Mit der neuen Sportanlage wird auch das Angebot des Hochschulsports erweitert. Neben dem Klassiker Fußball können Studierende und Mitarbeiter nun auch Rugby, Ultimate Frisbee und Lacrosse spielen. Bis zum Start des Wintersemesters herrscht allerdings noch Probebetrieb, wie Ines Lenze, Leiterin des Hochschulsports, erklärt: „Aktuell sondieren wir, wie wir die Platzvergabe optimal gestalten.“ Denn neben den Kursen des Hochschulsports finden auf dem Kunstrasen auch Lehr- und Übungseinheiten der Sportfakultät statt.

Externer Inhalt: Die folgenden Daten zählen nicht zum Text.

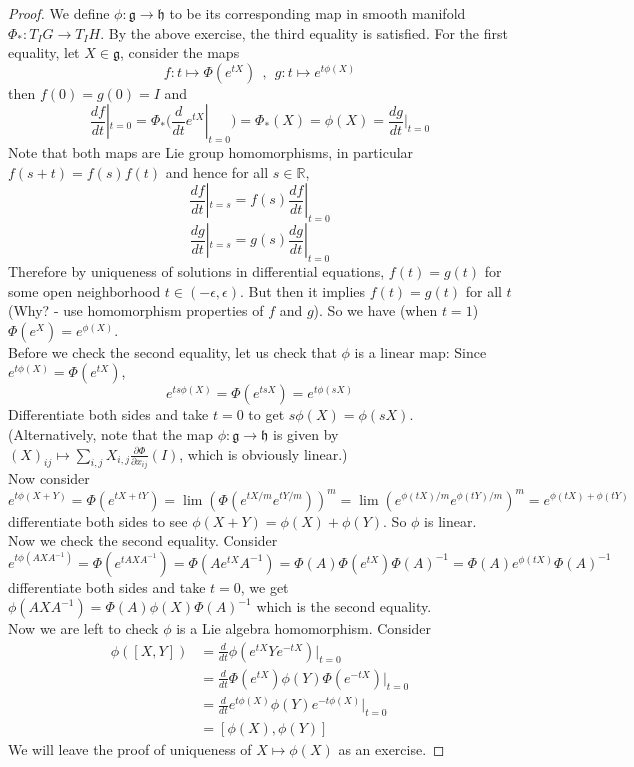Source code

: \documentclass[11pt]{article}
\newcommand{\bb}[1]{\mathbb{#1}}
\newcommand{\mf}[1]{\mathfrak{#1}}
\begin{document}
\begin{proof}
We define $\phi: \mf{g} \to \mf{h}$ to be its corresponding map in smooth manifold $\Phi_*: T_IG \to T_IH$. By the above exercise, the third equality is satisfied. For the first equality, let $X \in \mf{g}$, consider the maps
$$f: t \mapsto \Phi(e^{tX})\ \ ,\ \ g:t \mapsto e^{t\phi(X)}$$
then $f(0) = g(0) = I$ and
$$\frac{df}{dt}|_{t = 0} = \Phi_* (\frac{d}{dt} e^{tX}|_{t = 0}) = \Phi_*(X) = \phi(X) = \frac{dg}{dt}|_{t = 0}$$
Note that both maps are Lie group homomorphisms, in particular $f(s+t) = f(s)f(t)$ and hence for all $s \in \bb{R}$,
$$\frac{df}{dt}|_{t = s} = f(s)\frac{df}{dt}|_{t=0}$$
$$\frac{dg}{dt}|_{t = s} = g(s)\frac{dg}{dt}|_{t = 0}$$
Therefore by uniqueness of solutions in differential equations, $f(t) = g(t)$ for some open neighborhood $t \in (-\epsilon, \epsilon)$. But then it implies $f(t) = g(t)$ for all $t$ (Why? - use homomorphism properties of $f$ and $g$). So we have (when $t=1$) $\Phi(e^X) = e^{\phi(X)}$.\\

Before we check the second equality, let us check that $\phi$ is a linear map: Since $e^{t\phi(X)} = \Phi(e^{tX})$,
$$e^{ts\phi(X)} = \Phi(e^{tsX}) = e^{t\phi(sX)}$$
Differentiate both sides and take $t = 0$ to get $s\phi(X) = \phi(sX)$.\\
(Alternatively, note that the map $\phi: \mf{g} \to \mf{h}$ is given by $(X)_{ij} \mapsto \sum_{i,j}X_{i,j} \frac{\partial \Phi}{\partial x_{ij}}(I)$, which is obviously linear.)\\
Now consider
$$e^{t\phi(X+Y)} = \Phi(e^{tX+tY}) = \lim (\Phi(e^{tX/m}e^{tY/m}))^m = \lim (e^{\phi(tX)/m}e^{\phi(tY)/m})^m = e^{\phi(tX) + \phi(tY)}$$
differentiate both sides to see $\phi(X+Y) = \phi(X) + \phi(Y)$. So $\phi$ is linear.\\

Now we check the second equality. Consider
$$e^{t\phi(AXA^{-1})} = \Phi(e^{tAXA^{-1}}) = \Phi(Ae^{tX}A^{-1}) = \Phi(A)\Phi(e^{tX})\Phi(A)^{-1} = \Phi(A)e^{\phi(tX)}\Phi(A)^{-1}$$
differentiate both sides and take $t = 0$, we get $\phi(AXA^{-1}) = \Phi(A)\phi(X)\Phi(A)^{-1}$ which is the second equality.\\

Now we are left to check $\phi$ is a Lie algebra homomorphism. Consider
\begin{align*}
\phi([X,Y]) &= \frac{d}{dt}\phi(e^{tX}Ye^{-tX})|_{t = 0}\\ &= \frac{d}{dt}\Phi(e^{tX})\phi(Y)\Phi(e^{-tX})|_{t = 0}\\ &= \frac{d}{dt} e^{t\phi(X)}\phi(Y)e^{-t\phi(X)}|_{t = 0}\\ &= [\phi(X), \phi(Y)]
\end{align*}
We will leave the proof of uniqueness of $X \mapsto \phi(X)$ as an exercise.
\end{proof}
\end{document}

Vierzig Gäste und sonniges Wetter

In seinem ersten Grußwort als Kanzler unterstrich Dr. Karl-Heinz Schloßer vor rund vierzig Gästen die Bedeutung des Hochschulsports für alle Hochschulangehörigen. Das Angebot sei in den letzten drei Jahren enorm ausgeweitet worden, sodass nun rund 5.000 Teilnehmende pro Semester die Kurse nutzen könnten. Auch Jörg Verhoeven, erster Vorsitzender der Landeskonferenz NRW für den Hochschulsport und Leiter des Hochschulsports Münster, zeigte sich in seiner Ansprache von der Entwicklung des Hochschulsports Bochum beeindruckt. „Über unsere Zusammenarbeit im Land NRW bekomme ich direkt mit, mit welcher Dynamik sich der hiesige Hochschulsport entwickelt. Voraussetzung dafür ist neben einem hochmotiviert arbeitendem Team vor allem auch der politische Wille in der Hochschulleitung. Hier blicken andere NRW-Hochschulsporteinrichtungen durchaus ein wenig neidisch nach Bochum.“

Lohnende Investition

Der Bau ist in Zusammenarbeit des Hochschulsports, der Universitätsverwaltung sowie dem Landschaftsarchitekten Georg Schlate (Ingenieurbüro Lappen) und der Strabag Sportstättenbau GmbH entstanden. Die Investition, die teilweise aus Hochschulpaktmitteln finanziert wurde, lohnt sich: „Die Nachfrage des Kursangebotes ist in den vergangenen Jahren stetig gestiegen und insbesondere im Bereich ‚Ballsport & Spiele‘ können wir diese mit dieser großartigen neuen Sportfläche besser bedienen“, so Ines Lenze. Bei einem verantwortungsvollen Umgang der Nutzer und einer guten Pflege ist eine Erneuerung erst in 12 bis 15 Jahren nötig.